• _Exercise instructions_
Reproduce word for word the lines from the beginning of the entries to the line with "This option is", both included, but none of the pictures.

____ Available data

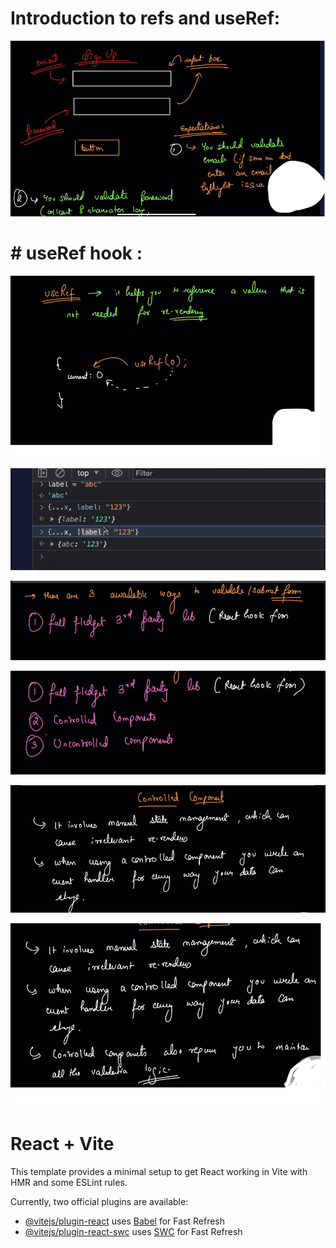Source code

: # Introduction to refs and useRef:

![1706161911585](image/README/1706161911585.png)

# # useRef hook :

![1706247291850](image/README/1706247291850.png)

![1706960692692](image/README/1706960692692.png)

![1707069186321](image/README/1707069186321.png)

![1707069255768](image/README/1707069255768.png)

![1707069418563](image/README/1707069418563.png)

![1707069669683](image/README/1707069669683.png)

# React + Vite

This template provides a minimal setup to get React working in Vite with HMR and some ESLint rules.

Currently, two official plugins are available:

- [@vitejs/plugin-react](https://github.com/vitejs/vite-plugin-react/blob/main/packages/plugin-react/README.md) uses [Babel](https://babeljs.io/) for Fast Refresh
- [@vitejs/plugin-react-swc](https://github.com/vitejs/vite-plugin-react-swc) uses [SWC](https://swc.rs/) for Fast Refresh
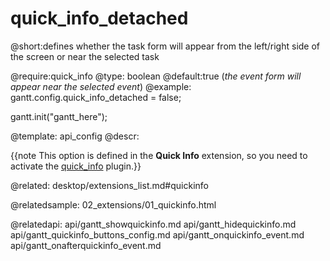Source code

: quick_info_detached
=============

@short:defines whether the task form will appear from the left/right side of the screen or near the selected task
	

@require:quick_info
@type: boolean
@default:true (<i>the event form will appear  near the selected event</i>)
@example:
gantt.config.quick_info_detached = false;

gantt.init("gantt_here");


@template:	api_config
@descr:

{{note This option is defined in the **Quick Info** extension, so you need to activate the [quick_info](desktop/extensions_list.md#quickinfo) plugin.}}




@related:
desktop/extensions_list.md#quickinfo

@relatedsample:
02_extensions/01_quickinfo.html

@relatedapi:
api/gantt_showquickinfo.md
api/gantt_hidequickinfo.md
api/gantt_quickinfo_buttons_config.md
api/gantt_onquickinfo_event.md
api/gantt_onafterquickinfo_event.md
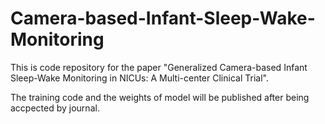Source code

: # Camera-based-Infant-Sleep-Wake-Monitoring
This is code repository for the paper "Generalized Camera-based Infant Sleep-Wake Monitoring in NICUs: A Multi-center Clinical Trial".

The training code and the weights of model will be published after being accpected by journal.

________

• _Answer to this task_
Source code

: # Introduction to refs and useRef:

![1706161911585](image/README/1706161911585.png)

# # useRef hook :

![1706247291850](image/README/1706247291850.png)

![1706960692692](image/README/1706960692692.png)

![1707069186321](image/README/1707069186321.png)

![1707069255768](image/README/1707069255768.png)

![1707069418563](image/README/1707069418563.png)

![1707069669683](image/README/1707069669683.png)

# React + Vite

This template provides a minimal setup to get React working in Vite with HMR and some ESLint rules.

Currently, two official plugins are available:

- [@vitejs/plugin-react](https://github.com/vitejs/vite-plugin-react/blob/main/packages/plugin-react/README.md) uses [Babel](https://babeljs.io/) for Fast Refresh
- [@vitejs/plugin-react-swc](https://github.com/vitejs/vite-plugin-react-swc) uses [SWC](https://swc.rs/) for Fast Refresh
Source code

: quick_info_detached
=============

@short:defines whether the task form will appear from the left/right side of the screen or near the selected task
	

@require:quick_info
@type: boolean
@default:true (<i>the event form will appear  near the selected event</i>)
@example:
gantt.config.quick_info_detached = false;

gantt.init("gantt_here");


@template:	api_config
@descr:

{{note This option is defined in the **Quick Info** extension, so you need to activate the [quick_info](desktop/extensions_list.md#quickinfo) plugin.}}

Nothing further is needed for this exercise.